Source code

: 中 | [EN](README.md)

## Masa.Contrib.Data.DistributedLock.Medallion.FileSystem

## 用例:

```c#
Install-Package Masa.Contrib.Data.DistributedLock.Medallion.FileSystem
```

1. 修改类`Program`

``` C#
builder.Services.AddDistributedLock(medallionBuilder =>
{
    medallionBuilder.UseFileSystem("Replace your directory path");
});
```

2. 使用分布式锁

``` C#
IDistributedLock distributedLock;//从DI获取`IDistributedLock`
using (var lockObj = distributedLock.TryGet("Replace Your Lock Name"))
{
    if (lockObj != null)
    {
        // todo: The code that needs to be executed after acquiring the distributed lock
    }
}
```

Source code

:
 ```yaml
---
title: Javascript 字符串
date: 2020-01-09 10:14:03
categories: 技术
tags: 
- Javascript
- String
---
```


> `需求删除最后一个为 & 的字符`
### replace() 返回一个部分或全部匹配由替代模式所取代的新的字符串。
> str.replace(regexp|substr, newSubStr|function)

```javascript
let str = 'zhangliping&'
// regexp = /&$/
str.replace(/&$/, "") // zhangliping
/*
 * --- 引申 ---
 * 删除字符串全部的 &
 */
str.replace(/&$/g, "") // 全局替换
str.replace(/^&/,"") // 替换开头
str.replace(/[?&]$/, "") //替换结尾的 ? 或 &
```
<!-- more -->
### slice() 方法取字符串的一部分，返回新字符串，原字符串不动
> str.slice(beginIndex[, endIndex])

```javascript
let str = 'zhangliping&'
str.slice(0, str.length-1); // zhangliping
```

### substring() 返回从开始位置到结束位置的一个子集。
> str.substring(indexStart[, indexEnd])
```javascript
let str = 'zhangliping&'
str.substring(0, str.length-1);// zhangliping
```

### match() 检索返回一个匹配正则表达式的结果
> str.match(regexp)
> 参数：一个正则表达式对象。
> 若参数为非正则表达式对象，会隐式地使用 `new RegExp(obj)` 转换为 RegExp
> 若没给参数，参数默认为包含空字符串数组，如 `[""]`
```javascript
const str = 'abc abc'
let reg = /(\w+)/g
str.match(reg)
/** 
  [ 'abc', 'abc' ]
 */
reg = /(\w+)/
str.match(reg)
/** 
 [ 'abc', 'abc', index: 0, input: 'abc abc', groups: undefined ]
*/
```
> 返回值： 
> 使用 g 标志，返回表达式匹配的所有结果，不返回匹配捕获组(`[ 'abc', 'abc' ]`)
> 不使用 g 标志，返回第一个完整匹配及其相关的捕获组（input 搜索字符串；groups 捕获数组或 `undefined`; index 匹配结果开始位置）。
=====
Copy every record above exactly as it stands.

YOUR RESPONSE ->
Source code

: 中 | [EN](README.md)

## Masa.Contrib.Data.DistributedLock.Medallion.FileSystem

## 用例:

```c#
Install-Package Masa.Contrib.Data.DistributedLock.Medallion.FileSystem
```

1. 修改类`Program`

``` C#
builder.Services.AddDistributedLock(medallionBuilder =>
{
    medallionBuilder.UseFileSystem("Replace your directory path");
});
```

2. 使用分布式锁

``` C#
IDistributedLock distributedLock;//从DI获取`IDistributedLock`
using (var lockObj = distributedLock.TryGet("Replace Your Lock Name"))
{
    if (lockObj != null)
    {
        // todo: The code that needs to be executed after acquiring the distributed lock
    }
}
```

Source code

:
 ```yaml
---
title: Javascript 字符串
date: 2020-01-09 10:14:03
categories: 技术
tags: 
- Javascript
- String
---
```


> `需求删除最后一个为 & 的字符`
### replace() 返回一个部分或全部匹配由替代模式所取代的新的字符串。
> str.replace(regexp|substr, newSubStr|function)

```javascript
let str = 'zhangliping&'
// regexp = /&$/
str.replace(/&$/, "") // zhangliping
/*
 * --- 引申 ---
 * 删除字符串全部的 &
 */
str.replace(/&$/g, "") // 全局替换
str.replace(/^&/,"") // 替换开头
str.replace(/[?&]$/, "") //替换结尾的 ? 或 &
```
<!-- more -->
### slice() 方法取字符串的一部分，返回新字符串，原字符串不动
> str.slice(beginIndex[, endIndex])

```javascript
let str = 'zhangliping&'
str.slice(0, str.length-1); // zhangliping
```

### substring() 返回从开始位置到结束位置的一个子集。
> str.substring(indexStart[, indexEnd])
```javascript
let str = 'zhangliping&'
str.substring(0, str.length-1);// zhangliping
```

### match() 检索返回一个匹配正则表达式的结果
> str.match(regexp)
> 参数：一个正则表达式对象。
> 若参数为非正则表达式对象，会隐式地使用 `new RegExp(obj)` 转换为 RegExp
> 若没给参数，参数默认为包含空字符串数组，如 `[""]`
```javascript
const str = 'abc abc'
let reg = /(\w+)/g
str.match(reg)
/** 
  [ 'abc', 'abc' ]
 */
reg = /(\w+)/
str.match(reg)
/** 
 [ 'abc', 'abc', index: 0, input: 'abc abc', groups: undefined ]
*/
```
> 返回值： 
> 使用 g 标志，返回表达式匹配的所有结果，不返回匹配捕获组(`[ 'abc', 'abc' ]`)
> 不使用 g 标志，返回第一个完整匹配及其相关的捕获组（input 搜索字符串；groups 捕获数组或 `undefined`; index 匹配结果开始位置）。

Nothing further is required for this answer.